Hope pulses along with the beat of my heart because it’s like she stops at a fork in the road. I can see both directions and where they lead, but which will she choose?
“I was trying to escape the pain of my past. Running away from Christmas. From myself.” Worry lines crease Emmie’s forehead, and I imagine they do mine as well.
“I didn’t truly fit in there, I just told myself I did. You’re a loner on a ranch, and I’m afraid I’m just repeating what I did before, trying to find a place for myself here.”
Shaking my head, I say, “I’m not a loner, Emmie. I have an entire community and you can be part of it too if you want to be.” I hitch half a smile. “And the cool thing is, you don’t have to fit in. As far as I’m concerned, you stick out. I like that about you. I love everything about you.”

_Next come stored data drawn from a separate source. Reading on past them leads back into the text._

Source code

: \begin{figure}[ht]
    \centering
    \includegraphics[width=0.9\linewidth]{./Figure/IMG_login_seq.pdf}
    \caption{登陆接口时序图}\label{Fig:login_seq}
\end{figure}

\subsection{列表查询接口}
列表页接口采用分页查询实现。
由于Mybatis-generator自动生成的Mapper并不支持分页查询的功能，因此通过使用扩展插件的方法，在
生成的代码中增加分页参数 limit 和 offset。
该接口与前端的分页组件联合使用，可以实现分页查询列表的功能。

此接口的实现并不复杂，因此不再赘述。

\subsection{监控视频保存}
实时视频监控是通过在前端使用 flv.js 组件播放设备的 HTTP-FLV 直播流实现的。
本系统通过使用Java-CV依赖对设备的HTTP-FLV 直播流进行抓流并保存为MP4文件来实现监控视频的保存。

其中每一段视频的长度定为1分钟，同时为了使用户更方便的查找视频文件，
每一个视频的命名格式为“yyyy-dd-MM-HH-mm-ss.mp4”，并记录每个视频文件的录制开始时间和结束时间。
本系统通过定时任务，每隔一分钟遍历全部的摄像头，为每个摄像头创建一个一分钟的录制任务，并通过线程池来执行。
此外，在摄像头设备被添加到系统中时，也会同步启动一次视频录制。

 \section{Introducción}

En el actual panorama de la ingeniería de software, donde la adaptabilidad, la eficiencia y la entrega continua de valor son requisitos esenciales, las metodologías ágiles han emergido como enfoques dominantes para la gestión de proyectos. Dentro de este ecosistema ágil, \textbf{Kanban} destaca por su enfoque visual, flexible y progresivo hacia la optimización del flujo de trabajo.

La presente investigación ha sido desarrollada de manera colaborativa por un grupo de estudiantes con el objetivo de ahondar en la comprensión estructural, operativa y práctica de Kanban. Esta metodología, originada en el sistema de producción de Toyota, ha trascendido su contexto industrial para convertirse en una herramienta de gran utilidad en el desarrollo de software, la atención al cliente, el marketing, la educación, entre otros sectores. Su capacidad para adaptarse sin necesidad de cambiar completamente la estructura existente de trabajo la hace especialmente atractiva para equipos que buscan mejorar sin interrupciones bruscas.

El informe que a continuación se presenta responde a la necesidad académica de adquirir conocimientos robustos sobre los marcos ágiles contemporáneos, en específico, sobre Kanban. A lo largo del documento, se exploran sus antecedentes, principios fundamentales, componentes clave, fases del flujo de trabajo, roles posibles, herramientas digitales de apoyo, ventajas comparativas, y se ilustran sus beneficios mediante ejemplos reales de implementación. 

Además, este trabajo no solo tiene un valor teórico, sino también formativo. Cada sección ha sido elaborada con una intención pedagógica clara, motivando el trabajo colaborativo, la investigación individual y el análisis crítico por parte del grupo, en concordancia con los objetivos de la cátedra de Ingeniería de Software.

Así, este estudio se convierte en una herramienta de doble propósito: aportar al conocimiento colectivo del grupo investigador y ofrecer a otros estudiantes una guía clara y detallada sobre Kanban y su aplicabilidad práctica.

“But we hardly know each other.” She slumps like something weighs heavily on her shoulders.
My chest rises with a deep breath. “I disagree. Just so you know, I don’t want you to change. I love you the way you are.”
“You’ve said yourself that sometimes you’re moody.”
“I’ve worked on that. I am still from time to time, but that’s just life. Not every day is Christmas,” I hesitate before continuing, “I was going to apologize for using that as an example, but I’m not going to. I’ve spent a lot of time, too much time, thinking about myself, my problems, and what I’ve been through—woe is me. Life gets better when we look outside ourselves and help other people do the same.”
“Wise words, but that’s another thing. You’re so much older than me. You’re practically a grumpa.” Emmie’s eyes shine and I can’t tell if she’s verging toward tears or laughter. I’m hoping for the latter.
I wrinkle my nose, not liking where this is going. “Grumpa, like grump and grandpa? Are you calling me an old man?”
It’s like she takes a trench shovel to my thoughts, digging up insecurities.
“No, but we do have an age difference.”
“Someday you’ll be my age.”
“I’ll always be younger,” Emmie says as if she’s used to people older than she is disappearing from her life.
“I won’t be a grumpa if you don’t act like a brat,” I say, lightly, jokingly, but I’m afraid she’s serious.
“Calling me names makes you a baby.”
“Did we just have our first fight?” I ask, not interested in continuing this line of the conversation whether it’s in jest or not.
“You’re good at it,” she says as if trying to stoke it anew.
“I’m a trained fighter. You are too. But maybe we can also be good at making up.”
She looks away. “Or perhaps we’re better as pen pals.”
“I’m not interested in being pen pals, Emmie.”
“What about the distance between us? I live in New York and you live here.”
“I thought you fell in love with Holidayle.” I’ve fought many battles. This one starts to feel like a losing effort.
“We can just go back to the way things were. Plus, it was confusing to me when you were flirty during the ride here from the airport, cooled off during the workshop?—”
“You thought my horse was my girlfriend.”
I hope to win a laugh. Instead, there’s a plea in Emmie’s eyes. “Then things sparked when I was stranded. What if you decide that?—?”
“I’m going to stop you right there. I was being immature about my emotions. Meeting you in person unleashed something in me. It’ll never disappear no matter how much you object or try to push me away. I’ve spent a lot of energy attempting to escape pain from the past.”
“Same.”
“You don’t feel like you have your own story. I was trying to escape mine until you came along. I’d like for us to tell one together. But if?—”
This time, she cuts me off. “I just need time to think.”